We love both Cancun and St. Maarten. They are very different and provide for a varied vacation experience.

When you visit the beaches in SXM, you will need a chair and an umbrella (at least we always did). You can either rent them every day, buy them once you get to the island, or throw them in as extra baggage. Although, now that they are charging per piece of luggage - that may no longer be an option.

The nice thing about having your own chair/umbrella to lug around is that if opt to visit more than one beach per day, you won't have to pay two rental fees.

The food on the island is amazing. The beaches are phenomenal.

It's more work with kids than Cancun is - but for the adults - SXM wins hands down as far as I'm concerned (and we are Cancun lovers..)


----------



## timesharejunkie4 (Jun 10, 2008)

Janis said:


> We love both Cancun and St. Maarten. They are very different and provide for a varied vacation experience.
> 
> When you visit the beaches in SXM, you will need a chair and an umbrella (at least we always did). You can either rent them every day, buy them once you get to the island, or throw them in as extra baggage. Although, now that they are charging per piece of luggage - that may no longer be an option.
> 
> ...


----------



## Kal (Jun 10, 2008)

Aldo said:


> The chance that anything left in a rental car on St. Maarten will get stolen is somewhere between 99.99 and 100%. This includes spare tires and jacks.


 
My Dad always told me "never say always".  There have been many, many times when I left stuff in the rental car and it was not stolen.  Of course I'm not saying it was highly valuable "stuff", but still stuff that I wouldn't like to lose.


----------



## Malibu Sky (Jun 13, 2008)

I have the same resort on hold right now with RCI as a trade for August 24, but am a bit concerned about the hurricane situation...is this island a prime hurricane target?  Does anyone know if we will be guaranteed a "bad" room as a trader...and how bad are the "bad" rooms.?  Any greasing the palms of the desk clerks possible at this resort.  Will 2 teens like it?

Just a few ????'s....Thanks


----------



## nerodog (Jun 14, 2008)

*if you are feeling ambitious... see some nearby islands*

Hi, we loved the island when we went and stayed next door at the Divi LIttle bay... you do need transport to get around tho. We enjoyed taking day trips to Anguilla and to neighboring St Barts... you should think about it since you can see and compare the islands.. liked the beaches , very nice and beautiful views everywhere... there used to be a Java shop which sold Indonesian prints on very cool material in downtown Philipsburg. Have fun !


----------



## stmartinfan (Jun 15, 2008)

Just a clarification - Divi Little Bay is not next door to Pelican.  They are in different areas of the island - Divi is just outside Philipsburg; Pelican over closer to the airport.  

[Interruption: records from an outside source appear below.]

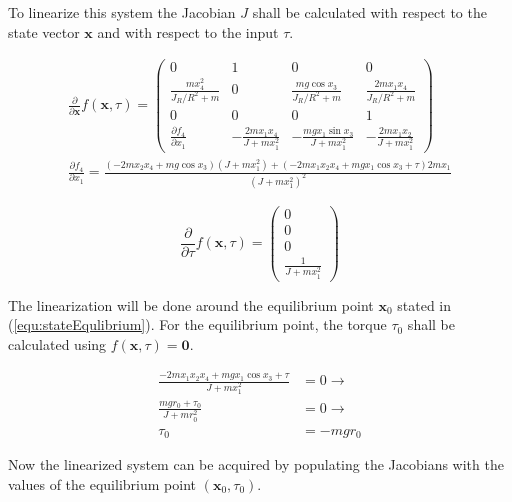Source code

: \documentclass[a4paper, titlepage]{article}
\begin{document}
To linearize this system the Jacobian $J$ shall be calculated with respect to the state vector $\textbf{x}$ and with respect to the input $\tau$.

\begin{equation}
\begin{split}
\frac{\partial}{\partial \textbf{x}}f(\textbf{x}, \tau) = 
\begin{pmatrix}
0 & 1 & 0 & 0 \\
\frac{mx_4^2}{J_R/R^2 + m} & 0 & \frac{mg\cos{x_3}}{J_R/R^2 + m} & \frac{2mx_1x_4}{J_R/R^2 + m} \\
0 & 0 & 0 & 1 \\
\frac{\partial f_4}{\partial x_1} & -\frac{2mx_1x_4}{J + mx_1^2} & -\frac{mgx_1\sin{x_3}}{J + mx_1^2} & -\frac{2mx_1x_2}{J + mx_1^2}
\end{pmatrix} \\
\frac{\partial f_4}{\partial x_1} = \frac{(-2mx_2x_4 + mg\cos{x_3})(J + mx_1^2) + (-2mx_1x_2x_4 + mgx_1\cos{x_3} + \tau)2mx_1}{(J + mx_1^2)^2}
\end{split}
\label{stateJacobian}
\end{equation}

\begin{equation}
\frac{\partial}{\partial \tau}f(\textbf{x}, \tau) = 
\begin{pmatrix}
0 \\ 0 \\ 0 \\ \frac{1}{J + mx_1^2}
\end{pmatrix}
\label{equ:inputJacobian}
\end{equation}

The linearization will be done around the equilibrium point $\textbf{x}_0$ stated in (\ref{equ:stateEqulibrium}).
For the equilibrium point, the torque $\tau_0$ shall be calculated using $f(\textbf{x}, \tau) = \textbf{0}$.

\begin{equation}
\begin{split}
\frac{-2mx_1x_2x_4 + mgx_1\cos{x_3} + \tau}{J + mx_1^2} &= 0 \rightarrow \\
\frac{mgr_0 + \tau_0}{J + mr_0^2} &= 0 \rightarrow \\
\tau_0 &= -mgr_0
\end{split}
\end{equation}

Now the linearized system can be acquired by populating the Jacobians with the values of the equilibrium point $(\textbf{x}_0, \tau_0)$.
\end{document}

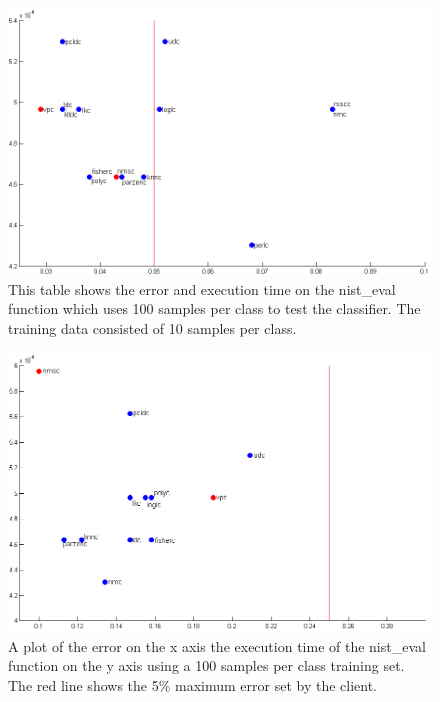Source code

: \documentclass[%
        compressed,
        final,
        notitlepage,
        narroweqnarray,
        inline,
        twoside,
        ]{ieee}
\begin{document}
\begin{figure}[H]
    \includegraphics[width=\columnwidth]{images/large_data_set_tested.png}

    \caption{ This table shows the error and execution time on the nist\_eval
    function which uses 100 samples per class to test the classifier. The
training data consisted of 10 samples per class. }
    \label{fig:test-large}
\end{figure}
    
\begin{figure}[H]
    \includegraphics[width=\columnwidth]{images/small_data_set_tested.png}

    \caption{
        A plot of the error on the x axis the execution time of the nist\_eval
        function on the y axis using a 100 samples per class training set. The
        red line shows the 5\% maximum error set by the client.  }
    \label{fig:test-small}
\end{figure}
\end{document}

Of course, whereever you stay, SXM is a great place to visit.  We enjoy spending a day at Orient Beach, shopping for souvenirs and beach wraps at Rhimas (on the back side of Philipsburg), and enjoying great meals everywhere.  If you enjoy being on the water, try one of the catamaran trips to Prickly Pear island or Anguilla.  A relaxing way to spend the day and nice snorkeling.


----------



## nerodog (Jun 15, 2008)

*sorry about that.. thinking of a different resort*

SOrry for the misinfo... I am thinking of a diff. resort next to Little Bay.. nevertheless, you will enjoy yourself !!!


----------



## tombo (Jun 15, 2008)

The Belair Beach Hotel is the resort next to the Divi Little Bay.


----------